▶ [DESCRIPTION OF THE TASK]
Please give again every entry exactly as it appears, setting aside the pictures.

+++ SUPPLIED DATA

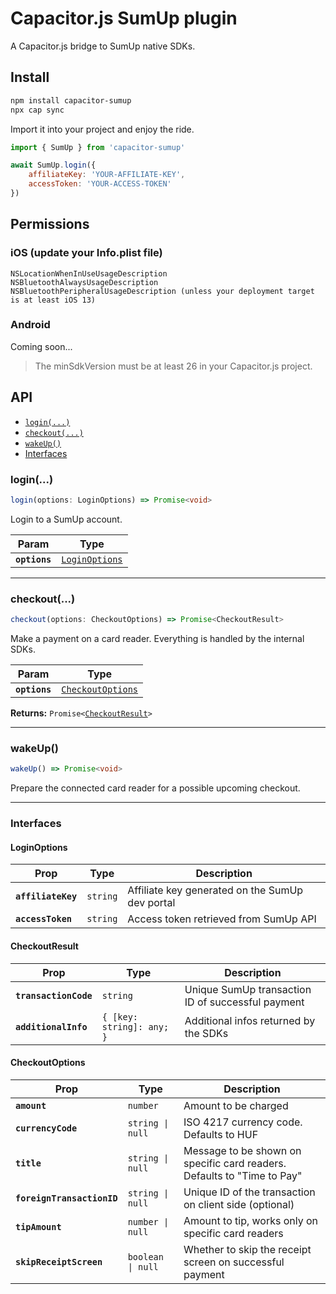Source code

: # Capacitor.js SumUp plugin

A Capacitor.js bridge to SumUp native SDKs.

## Install

```bash
npm install capacitor-sumup
npx cap sync
```

Import it into your project and enjoy the ride.

```javascript
import { SumUp } from 'capacitor-sumup'

await SumUp.login({
    affiliateKey: 'YOUR-AFFILIATE-KEY',
    accessToken: 'YOUR-ACCESS-TOKEN'
})
```

## Permissions

### iOS (update your Info.plist file)
```
NSLocationWhenInUseUsageDescription
NSBluetoothAlwaysUsageDescription
NSBluetoothPeripheralUsageDescription (unless your deployment target is at least iOS 13)
```

### Android

Coming soon...

> The minSdkVersion must be at least 26 in your Capacitor.js project.

## API

<docgen-index>

* [`login(...)`](#login)
* [`checkout(...)`](#checkout)
* [`wakeUp()`](#wakeup)
* [Interfaces](#interfaces)

</docgen-index>

<docgen-api>
<!--Update the source file JSDoc comments and rerun docgen to update the docs below-->

### login(...)

```typescript
login(options: LoginOptions) => Promise<void>
```

Login to a SumUp account.

| Param         | Type                                                  |
| ------------- | ----------------------------------------------------- |
| **`options`** | <code><a href="#loginoptions">LoginOptions</a></code> |

--------------------


### checkout(...)

```typescript
checkout(options: CheckoutOptions) => Promise<CheckoutResult>
```

Make a payment on a card reader. Everything is handled by the internal SDKs.

| Param         | Type                                                        |
| ------------- | ----------------------------------------------------------- |
| **`options`** | <code><a href="#checkoutoptions">CheckoutOptions</a></code> |

**Returns:** <code>Promise&lt;<a href="#checkoutresult">CheckoutResult</a>&gt;</code>

--------------------


### wakeUp()

```typescript
wakeUp() => Promise<void>
```

Prepare the connected card reader for a possible upcoming checkout.

--------------------


### Interfaces


#### LoginOptions

| Prop               | Type                | Description                                     |
| ------------------ | ------------------- | ----------------------------------------------- |
| **`affiliateKey`** | <code>string</code> | Affiliate key generated on the SumUp dev portal |
| **`accessToken`**  | <code>string</code> | Access token retrieved from SumUp API           |


#### CheckoutResult

| Prop                  | Type                                 | Description                                       |
| --------------------- | ------------------------------------ | ------------------------------------------------- |
| **`transactionCode`** | <code>string</code>                  | Unique SumUp transaction ID of successful payment |
| **`additionalInfo`**  | <code>{ [key: string]: any; }</code> | Additional infos returned by the SDKs             |


#### CheckoutOptions

| Prop                       | Type                         | Description                                                             |
| -------------------------- | ---------------------------- | ----------------------------------------------------------------------- |
| **`amount`**               | <code>number</code>          | Amount to be charged                                                    |
| **`currencyCode`**         | <code>string \| null</code>  | ISO 4217 currency code. Defaults to HUF                                 |
| **`title`**                | <code>string \| null</code>  | Message to be shown on specific card readers. Defaults to "Time to Pay" |
| **`foreignTransactionID`** | <code>string \| null</code>  | Unique ID of the transaction on client side (optional)                  |
| **`tipAmount`**            | <code>number \| null</code>  | Amount to tip, works only on specific card readers                      |
| **`skipReceiptScreen`**    | <code>boolean \| null</code> | Whether to skip the receipt screen on successful payment                |

</docgen-api>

++++++

▶ [RESPONSE TO THE TASK]
Source code

: # Capacitor.js SumUp plugin

A Capacitor.js bridge to SumUp native SDKs.

## Install

```bash
npm install capacitor-sumup
npx cap sync
```

Import it into your project and enjoy the ride.

```javascript
import { SumUp } from 'capacitor-sumup'

await SumUp.login({
    affiliateKey: 'YOUR-AFFILIATE-KEY',
    accessToken: 'YOUR-ACCESS-TOKEN'
})
```

## Permissions

### iOS (update your Info.plist file)
```
NSLocationWhenInUseUsageDescription
NSBluetoothAlwaysUsageDescription
NSBluetoothPeripheralUsageDescription (unless your deployment target is at least iOS 13)
```

### Android

Coming soon...

> The minSdkVersion must be at least 26 in your Capacitor.js project.

## API

<docgen-index>

* [`login(...)`](#login)
* [`checkout(...)`](#checkout)
* [`wakeUp()`](#wakeup)
* [Interfaces](#interfaces)

</docgen-index>

<docgen-api>
<!--Update the source file JSDoc comments and rerun docgen to update the docs below-->

### login(...)

```typescript
login(options: LoginOptions) => Promise<void>
```

Login to a SumUp account.

| Param         | Type                                                  |
| ------------- | ----------------------------------------------------- |
| **`options`** | <code><a href="#loginoptions">LoginOptions</a></code> |

--------------------


### checkout(...)

```typescript
checkout(options: CheckoutOptions) => Promise<CheckoutResult>
```

Make a payment on a card reader. Everything is handled by the internal SDKs.

| Param         | Type                                                        |
| ------------- | ----------------------------------------------------------- |
| **`options`** | <code><a href="#checkoutoptions">CheckoutOptions</a></code> |

**Returns:** <code>Promise&lt;<a href="#checkoutresult">CheckoutResult</a>&gt;</code>

--------------------


### wakeUp()

```typescript
wakeUp() => Promise<void>
```

Prepare the connected card reader for a possible upcoming checkout.

--------------------


### Interfaces


#### LoginOptions

| Prop               | Type                | Description                                     |
| ------------------ | ------------------- | ----------------------------------------------- |
| **`affiliateKey`** | <code>string</code> | Affiliate key generated on the SumUp dev portal |
| **`accessToken`**  | <code>string</code> | Access token retrieved from SumUp API           |


#### CheckoutResult

| Prop                  | Type                                 | Description                                       |
| --------------------- | ------------------------------------ | ------------------------------------------------- |
| **`transactionCode`** | <code>string</code>                  | Unique SumUp transaction ID of successful payment |
| **`additionalInfo`**  | <code>{ [key: string]: any; }</code> | Additional infos returned by the SDKs             |


#### CheckoutOptions

| Prop                       | Type                         | Description                                                             |
| -------------------------- | ---------------------------- | ----------------------------------------------------------------------- |
| **`amount`**               | <code>number</code>          | Amount to be charged                                                    |
| **`currencyCode`**         | <code>string \| null</code>  | ISO 4217 currency code. Defaults to HUF                                 |
| **`title`**                | <code>string \| null</code>  | Message to be shown on specific card readers. Defaults to "Time to Pay" |
| **`foreignTransactionID`** | <code>string \| null</code>  | Unique ID of the transaction on client side (optional)                  |
| **`tipAmount`**            | <code>number \| null</code>  | Amount to tip, works only on specific card readers                      |
| **`skipReceiptScreen`**    | <code>boolean \| null</code> | Whether to skip the receipt screen on successful payment                |

</docgen-api>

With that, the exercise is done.